Posted - Aug 28 2007 :  5:20:33 PM  Show Profile
Mine are full right now and sagging. I asked my dh to make me some props so the sheets don't hang so low. I have always had a clothes line from when we were very first married and that's the first thing I made sure my yard had each time we moved - which thankfully wasn't too many, but it was still a necessity. And yes, I can remember hanging my diapers out in the winter and bringing in white boards, but once they thawed they were the best smelling diapers any baby could wear.

At out new place, it's right out the back door, which is nice and it will be even nicer when I get a porch that goes straight out from the door. Now it's a little awkward since it's a lean-to covered area and the door is on the side. It's hard to describe, but it's not that urgent I just walk around the house and it gives me a little more exercise. Actually since we've moved back to the country, we haven't even hooked up my dryer yet and I'm almost thinking that I'm going to sell it and make room for a deep freezer instead. I've hung clothes in the winter before I can do it again.
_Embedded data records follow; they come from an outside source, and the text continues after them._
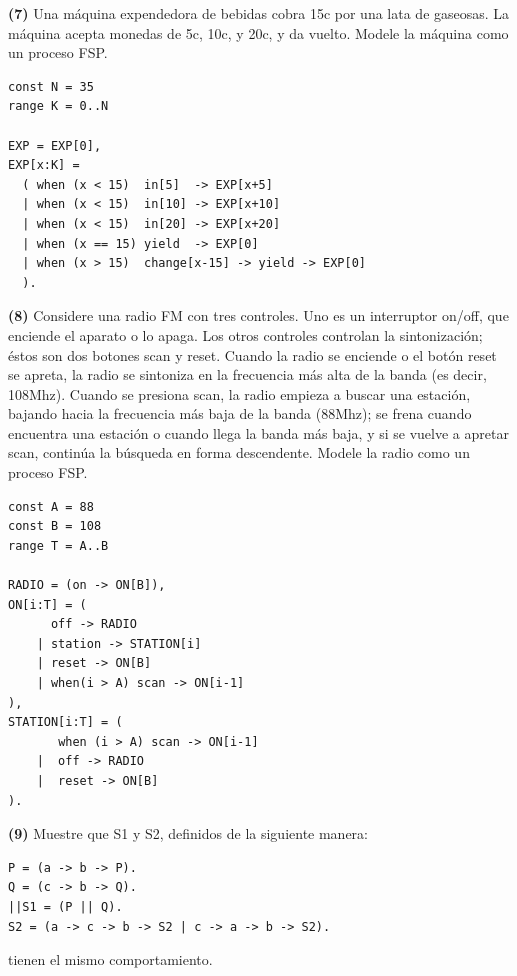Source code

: \documentclass[a4paper, 12pt]{article}
\begin{document}
\pagebreak 

\begin{myframe}
\textbf{(7)} Una máquina expendedora de bebidas cobra 15c por una lata de
gaseosas. La máquina acepta monedas de 5c, 10c, y 20c, y da vuelto. Modele la
máquina como un proceso FSP.
\end{myframe}

\begin{verbatim}
const N = 35
range K = 0..N

EXP = EXP[0],
EXP[x:K] = 
  ( when (x < 15)  in[5]  -> EXP[x+5]
  | when (x < 15)  in[10] -> EXP[x+10]
  | when (x < 15)  in[20] -> EXP[x+20]
  | when (x == 15) yield  -> EXP[0]
  | when (x > 15)  change[x-15] -> yield -> EXP[0]
  ).
\end{verbatim}

\pagebreak 

\begin{myframe}
    \textbf{(8)} Considere una radio FM con tres controles. Uno es un
    interruptor on/off, que enciende el aparato o lo apaga. Los otros controles
    controlan la sintonización; éstos son dos botones scan y reset. Cuando la
    radio se enciende o el botón reset se apreta, la radio se sintoniza en la
    frecuencia más alta de la banda (es decir, 108Mhz). Cuando se presiona
    scan, la radio empieza a buscar una estación, bajando hacia la frecuencia
    más baja de la banda (88Mhz); se frena cuando encuentra una estación o
    cuando llega la banda más baja, y si se vuelve a apretar scan, continúa la
    búsqueda en forma descendente. Modele la radio como un proceso FSP.
\end{myframe}

\begin{verbatim}
const A = 88
const B = 108
range T = A..B

RADIO = (on -> ON[B]),
ON[i:T] = (
	  off -> RADIO
	| station -> STATION[i]
	| reset -> ON[B]
	| when(i > A) scan -> ON[i-1]
),
STATION[i:T] = (
	   when (i > A) scan -> ON[i-1]
	|  off -> RADIO
	|  reset -> ON[B]
).

\end{verbatim}


\pagebreak 

\begin{myframe}
    \textbf{(9)} Muestre que S1 y S2, definidos de la siguiente manera:

\begin{verbatim}
P = (a -> b -> P).
Q = (c -> b -> Q).
||S1 = (P || Q).
S2 = (a -> c -> b -> S2 | c -> a -> b -> S2).
\end{verbatim}

tienen el mismo comportamiento.
\end{myframe}
\end{document}
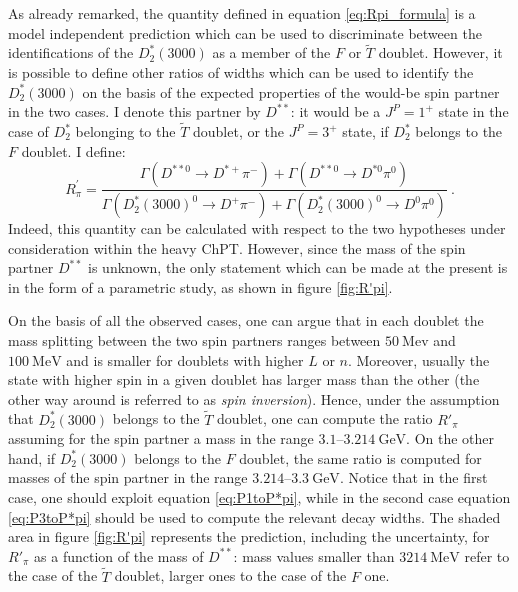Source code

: As already remarked, the quantity defined in equation \eqref{eq:Rpi_formula} is a model independent prediction which can be used to discriminate between the identifications of the $D_2^*(3000)$ as a member of the $F$ or $\tilde{T}$ doublet. However, it is possible to define other ratios of widths which can be used to identify the $D_2^*(3000)$ on the basis of the expected properties of the would-be spin partner in the two cases. I denote this partner by $D^{**}$: it would be a $J^P=1^+$ state in the case of $D_2^*$ belonging to the ${\tilde T}$ doublet, or the $J^P=3^+$ state, if $D_2^*$ belongs to the $F $ doublet. I define:
\begin{equation}
R^\prime_\pi = \frac{\Gamma \left( D^{**0} \rightarrow D^{* +} \pi^- \right) + \Gamma \left( D^{**0} \rightarrow D^{* 0} \pi^0 \right)}{\Gamma \left( D_2^*(3000)^0 \rightarrow D^+ \pi^- \right) + \Gamma \left( D_2^*(3000)^0 \rightarrow D^0 \pi^0 \right)} \ .
\end{equation}
Indeed, this quantity can be calculated with respect to the two hypotheses under consideration within the heavy ChPT. However, since the mass of the spin partner $D^{**}$ is unknown, the only statement which can be made at the present is in the form of a parametric study, as shown in figure \ref{fig:R'pi}.

On the basis of all the observed cases, one can argue that in each doublet the mass splitting between the two spin partners ranges between $50 \ \text{Mev}$ and $100 \ \text{MeV}$ and is smaller for doublets with higher $L$ or $n$. Moreover, usually the state with higher spin in a given doublet has larger mass than the other (the other way around is referred to as \emph{spin inversion}). Hence, under the assumption that $D_2^*(3000)$ belongs to the $\tilde{T}$ doublet, one can compute the ratio $R'_\pi$ assuming for the spin partner a mass in the range $3.1 \text{--} 3.214 \ \text{GeV}$. On the other hand, if $D_2^*(3000)$ belongs to the $F$ doublet, the same ratio is computed for masses of the spin partner in the range $3.214 \text{--} 3.3 \ \text{GeV}$. Notice that in the first case, one should exploit equation \eqref{eq:P1toP*pi}, while in the second case equation \eqref{eq:P3toP*pi} should be used to compute the relevant decay widths. The shaded area in figure \ref{fig:R'pi} represents the prediction, including the uncertainty, for $R'_\pi$ as a function of the mass of $D^{**}$: mass values smaller than $3214 \ \text{MeV}$ refer to the case of the $\tilde{T}$ doublet, larger ones to the case of the $F$ one.

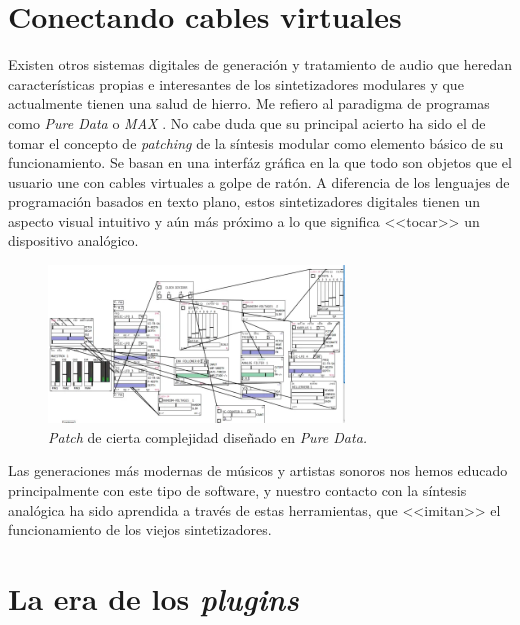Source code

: \section{Conectando cables virtuales}

Existen otros sistemas digitales de generación y tratamiento de audio que heredan características propias e interesantes de los sintetizadores modulares y que actualmente tienen una salud de hierro. Me refiero al paradigma de programas como \emph{Pure Data} \citeyear{pure_data} o \emph{MAX} \citeyear{max}. No cabe duda que su principal acierto ha sido el de tomar el concepto de \emph{patching} de la síntesis modular como elemento básico de su funcionamiento. Se basan en una interfáz gráfica en la que todo son objetos que el usuario une con cables virtuales a golpe de ratón. A diferencia de los lenguajes de programación basados en texto plano, estos sintetizadores digitales tienen un aspecto visual intuitivo y aún más próximo a lo que significa <<tocar>> un dispositivo analógico. 

\begin{figure}
	\centering
	\includegraphics[width=0.7\textwidth]{./puredata_modular}
	\caption[\textit{Patch} en \textit{Pure Data}]{\textit{Patch} de cierta complejidad diseñado en \textit{Pure Data. }}
	\label{fig:puredata_modular}
\end{figure}

Las generaciones más modernas de músicos y artistas sonoros nos hemos educado principalmente con este tipo de software, y nuestro contacto con la síntesis analógica ha sido aprendida a través de estas herramientas, que <<imitan>> el funcionamiento de los viejos sintetizadores.

\section{La era de los \textit{plugins}}
\label{sec:plugins}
And if it gets really bad, I'll string a line along the back porch which is enclosed.

But I'm with you girls, there is nothing better than line dried clothes, I've been doing it since I was a kid with my grandma and my mom and I don't plan to quit.

I have a question, though, what's your preference on bath towels? Do you like them soft from the drier or a little rough from the line? I prefer them from the line even though they are alittle rough and stiff, but it feels good to buff the skin when I get out of the shower. How about you?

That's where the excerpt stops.